映画「コクリコ坂から」では、松崎海(メル)と風間俊との、出生の秘密を絡めながらの恋物語を中心に、同時に古き良き部活棟「カルチェラタン」の取り壊し中止を巡る学生たちの活動が描かれる。「カルチェラタン」は女子の寄り付かない男子たちの巣窟であり、そのため取り壊し中止の運動も全校生徒の賛同を得られないままでいるが、物語が進むなかでメルの提案でカルチェラタンの大掃除を行うと、その価値が認められて、全校生徒の賛同を得ていく。

このカルチェラタンに象徴される、男子高校生らが活動=趣味に没頭し議論を戦わせながら馬鹿なことをやっている「オトコノコの領分」がある。また、これを冷やかしながらも遠巻きに見守っている「オンナノコの領分」がある。領分を認めるということは、自治を認めることであり、自主を肯定することであり、干渉をしないことである。それら「子供の領分」に対し「大人の領分」がある。

「オトコノコの領分」でしかなかったカルチェラタンの取り壊しが回避されるのは、メルの介入によって「子供の領分」となり、「大人の領分」である理事長と渡り合うからではないか。それら領分を越境するために、礼儀作法は呼び出されるのだ。

僕が思ったのは、現代ではこの「領分」が急速に消失しているのではないか、ということなのだ。あなたから見えるあなたの世界を認める前に、私から見たらあなたの世界は認められない、と礼儀作法がないままに干渉してくる。そのようなことがまかり通っているように思える。

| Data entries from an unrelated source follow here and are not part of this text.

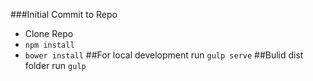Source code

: ###Initial Commit to Repo

* Clone Repo
* `npm install`
* `bower install`
##For local development run `gulp serve`
##Bulid dist folder run `gulp`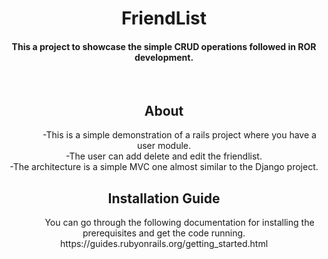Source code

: <div align="center">
  <h1>FriendList</h1>
  <h4> This a project to showcase the simple CRUD operations followed in ROR development. </h4>
  <br>
  <h2>About</h2>
  <p style="text-indent:50px">-This is a simple demonstration of a rails project where you have a user module.<br>
    -The user can add delete and edit the friendlist.<br>
    -The architecture is a simple MVC one almost similar to the Django project.<br>
    
  <h2>Installation Guide</h2>  
  <p style="text-indent:50px">You can go through the following documentation for installing the prerequisites and get the code running.<br>
  https://guides.rubyonrails.org/getting_started.html</p>
</div>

例を出す。シンゴジラのPのインタビューで「「大人向けにしよう」と、女性とか子どもとか意識しない」脚本にした、と答えたことが批判されている。
bylines.news.yahoo.co.jp

その指摘はいわゆるポリティカルコレクトネスだ。つまり、「東宝の認識では、女性は大人ではないのか!」と。更に可笑しいのは「シンゴジラは女性にも面白い作品であり、東宝は女性を馬鹿にしている。正しくは『人間向け』なのだ」と。僕は本当にこういう議論は苦手で、じっさい何も生まないと思う。

読んでみればわかるが、この言葉の発言主は庵野さんだ。ここで「領分」の話と繋がるのだが、僕が思うに、庵野さんは「オトコノコの領分」で映画を撮りたかったのではないか。そしてそれが実現し、結果「オトコノコの領分」が「オンナノコ」にとっても面白いものになったのでは、ということである。

ここで傍証するのは、たまたま特撮博物館の図録を直前に読んでいた桜井浩子さん(フジ隊員な)の記事。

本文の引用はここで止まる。